## What is being asked
Please copy all of the data that follows exactly, leaving any pictures out.

─── Records shown

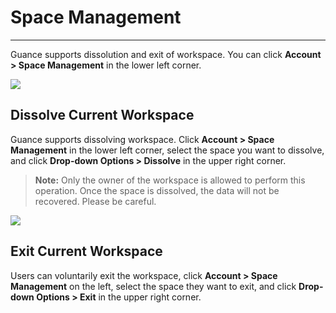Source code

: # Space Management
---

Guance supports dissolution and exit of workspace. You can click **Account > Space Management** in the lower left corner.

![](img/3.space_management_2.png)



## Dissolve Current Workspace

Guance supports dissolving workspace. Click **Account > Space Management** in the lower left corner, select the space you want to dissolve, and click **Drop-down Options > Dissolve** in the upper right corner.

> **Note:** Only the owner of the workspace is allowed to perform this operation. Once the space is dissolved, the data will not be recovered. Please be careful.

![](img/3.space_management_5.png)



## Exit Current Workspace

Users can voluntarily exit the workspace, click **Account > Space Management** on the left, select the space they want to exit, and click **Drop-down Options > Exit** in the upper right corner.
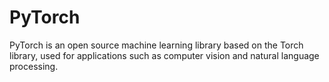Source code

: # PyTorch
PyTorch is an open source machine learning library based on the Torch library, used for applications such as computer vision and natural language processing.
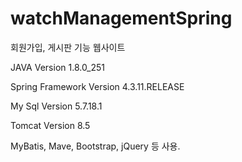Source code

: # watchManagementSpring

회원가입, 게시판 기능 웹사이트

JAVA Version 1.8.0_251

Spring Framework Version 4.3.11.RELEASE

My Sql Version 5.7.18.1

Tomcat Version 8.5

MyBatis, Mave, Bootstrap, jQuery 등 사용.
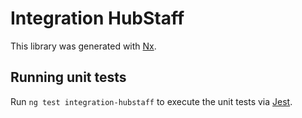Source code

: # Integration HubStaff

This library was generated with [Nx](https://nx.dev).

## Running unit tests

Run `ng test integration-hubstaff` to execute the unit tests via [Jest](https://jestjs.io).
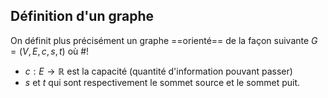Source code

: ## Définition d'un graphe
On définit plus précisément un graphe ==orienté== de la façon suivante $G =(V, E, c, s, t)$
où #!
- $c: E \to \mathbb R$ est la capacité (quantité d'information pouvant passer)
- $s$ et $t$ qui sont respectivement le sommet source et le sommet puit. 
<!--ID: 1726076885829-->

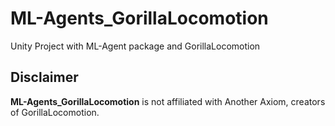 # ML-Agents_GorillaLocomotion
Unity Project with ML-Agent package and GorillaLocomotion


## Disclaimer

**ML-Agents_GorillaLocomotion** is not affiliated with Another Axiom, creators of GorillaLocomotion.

──────

## Answer for this exercise
Source code

: # Space Management
---

Guance supports dissolution and exit of workspace. You can click **Account > Space Management** in the lower left corner.

![](img/3.space_management_2.png)



## Dissolve Current Workspace

Guance supports dissolving workspace. Click **Account > Space Management** in the lower left corner, select the space you want to dissolve, and click **Drop-down Options > Dissolve** in the upper right corner.

> **Note:** Only the owner of the workspace is allowed to perform this operation. Once the space is dissolved, the data will not be recovered. Please be careful.

![](img/3.space_management_5.png)



## Exit Current Workspace

Users can voluntarily exit the workspace, click **Account > Space Management** on the left, select the space they want to exit, and click **Drop-down Options > Exit** in the upper right corner.
Source code

: # PyTorch
PyTorch is an open source machine learning library based on the Torch library, used for applications such as computer vision and natural language processing.
Source code

: # watchManagementSpring

회원가입, 게시판 기능 웹사이트

JAVA Version 1.8.0_251

Spring Framework Version 4.3.11.RELEASE

My Sql Version 5.7.18.1

Tomcat Version 8.5

MyBatis, Mave, Bootstrap, jQuery 등 사용.
Source code

: # Integration HubStaff

This library was generated with [Nx](https://nx.dev).

## Running unit tests

Run `ng test integration-hubstaff` to execute the unit tests via [Jest](https://jestjs.io).
Source code

: ## Définition d'un graphe
On définit plus précisément un graphe ==orienté== de la façon suivante $G =(V, E, c, s, t)$
où #!
- $c: E \to \mathbb R$ est la capacité (quantité d'information pouvant passer)
- $s$ et $t$ qui sont respectivement le sommet source et le sommet puit. 
<!--ID: 1726076885829-->

 # ML-Agents_GorillaLocomotion
Unity Project with ML-Agent package and GorillaLocomotion


## Disclaimer

**ML-Agents_GorillaLocomotion** is not affiliated with Another Axiom, creators of GorillaLocomotion.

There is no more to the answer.